Give back the entries below verbatim.

*** Provided information Section Begins ***

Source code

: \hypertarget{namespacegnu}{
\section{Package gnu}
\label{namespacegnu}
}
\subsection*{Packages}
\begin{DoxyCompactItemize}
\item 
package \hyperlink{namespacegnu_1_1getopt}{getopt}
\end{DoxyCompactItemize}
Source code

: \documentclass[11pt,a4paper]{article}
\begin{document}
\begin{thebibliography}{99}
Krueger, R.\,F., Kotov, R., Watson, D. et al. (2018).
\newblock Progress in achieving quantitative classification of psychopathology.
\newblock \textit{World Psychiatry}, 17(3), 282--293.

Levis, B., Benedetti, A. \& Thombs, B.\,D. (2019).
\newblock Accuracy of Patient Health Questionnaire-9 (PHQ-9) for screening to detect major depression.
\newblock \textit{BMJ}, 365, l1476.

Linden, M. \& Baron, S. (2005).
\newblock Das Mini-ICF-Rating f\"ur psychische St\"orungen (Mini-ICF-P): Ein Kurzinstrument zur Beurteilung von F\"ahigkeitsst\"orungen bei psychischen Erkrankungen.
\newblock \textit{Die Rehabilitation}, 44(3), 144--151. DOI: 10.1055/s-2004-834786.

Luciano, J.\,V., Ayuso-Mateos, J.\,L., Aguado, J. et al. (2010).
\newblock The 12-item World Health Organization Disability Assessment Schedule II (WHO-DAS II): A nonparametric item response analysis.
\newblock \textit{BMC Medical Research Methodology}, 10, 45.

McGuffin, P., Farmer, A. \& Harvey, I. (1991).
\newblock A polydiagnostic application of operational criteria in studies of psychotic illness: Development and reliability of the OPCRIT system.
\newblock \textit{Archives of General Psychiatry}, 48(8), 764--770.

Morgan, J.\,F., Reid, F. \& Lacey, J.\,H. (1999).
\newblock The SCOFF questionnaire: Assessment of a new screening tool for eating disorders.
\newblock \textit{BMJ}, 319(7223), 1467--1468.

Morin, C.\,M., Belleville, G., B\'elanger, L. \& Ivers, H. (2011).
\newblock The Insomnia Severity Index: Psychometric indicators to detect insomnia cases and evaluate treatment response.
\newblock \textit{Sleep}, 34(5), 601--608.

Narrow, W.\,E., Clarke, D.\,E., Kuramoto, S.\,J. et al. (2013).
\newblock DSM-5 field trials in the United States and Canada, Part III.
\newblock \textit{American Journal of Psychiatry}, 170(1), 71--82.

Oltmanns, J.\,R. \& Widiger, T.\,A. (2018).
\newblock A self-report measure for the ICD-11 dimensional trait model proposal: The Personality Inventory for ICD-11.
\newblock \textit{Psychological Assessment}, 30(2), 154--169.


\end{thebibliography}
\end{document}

*** Provided information Section Ends ***

Output for this task
Source code

: \hypertarget{namespacegnu}{
\section{Package gnu}
\label{namespacegnu}
}
\subsection*{Packages}
\begin{DoxyCompactItemize}
\item 
package \hyperlink{namespacegnu_1_1getopt}{getopt}
\end{DoxyCompactItemize}
Source code

: \documentclass[11pt,a4paper]{article}
\begin{document}
\begin{thebibliography}{99}
Krueger, R.\,F., Kotov, R., Watson, D. et al. (2018).
\newblock Progress in achieving quantitative classification of psychopathology.
\newblock \textit{World Psychiatry}, 17(3), 282--293.

Levis, B., Benedetti, A. \& Thombs, B.\,D. (2019).
\newblock Accuracy of Patient Health Questionnaire-9 (PHQ-9) for screening to detect major depression.
\newblock \textit{BMJ}, 365, l1476.

Linden, M. \& Baron, S. (2005).
\newblock Das Mini-ICF-Rating f\"ur psychische St\"orungen (Mini-ICF-P): Ein Kurzinstrument zur Beurteilung von F\"ahigkeitsst\"orungen bei psychischen Erkrankungen.
\newblock \textit{Die Rehabilitation}, 44(3), 144--151. DOI: 10.1055/s-2004-834786.

Luciano, J.\,V., Ayuso-Mateos, J.\,L., Aguado, J. et al. (2010).
\newblock The 12-item World Health Organization Disability Assessment Schedule II (WHO-DAS II): A nonparametric item response analysis.
\newblock \textit{BMC Medical Research Methodology}, 10, 45.

McGuffin, P., Farmer, A. \& Harvey, I. (1991).
\newblock A polydiagnostic application of operational criteria in studies of psychotic illness: Development and reliability of the OPCRIT system.
\newblock \textit{Archives of General Psychiatry}, 48(8), 764--770.

Morgan, J.\,F., Reid, F. \& Lacey, J.\,H. (1999).
\newblock The SCOFF questionnaire: Assessment of a new screening tool for eating disorders.
\newblock \textit{BMJ}, 319(7223), 1467--1468.

Morin, C.\,M., Belleville, G., B\'elanger, L. \& Ivers, H. (2011).
\newblock The Insomnia Severity Index: Psychometric indicators to detect insomnia cases and evaluate treatment response.
\newblock \textit{Sleep}, 34(5), 601--608.

Narrow, W.\,E., Clarke, D.\,E., Kuramoto, S.\,J. et al. (2013).
\newblock DSM-5 field trials in the United States and Canada, Part III.
\newblock \textit{American Journal of Psychiatry}, 170(1), 71--82.

Oltmanns, J.\,R. \& Widiger, T.\,A. (2018).
\newblock A self-report measure for the ICD-11 dimensional trait model proposal: The Personality Inventory for ICD-11.
\newblock \textit{Psychological Assessment}, 30(2), 154--169.


\end{thebibliography}
\end{document}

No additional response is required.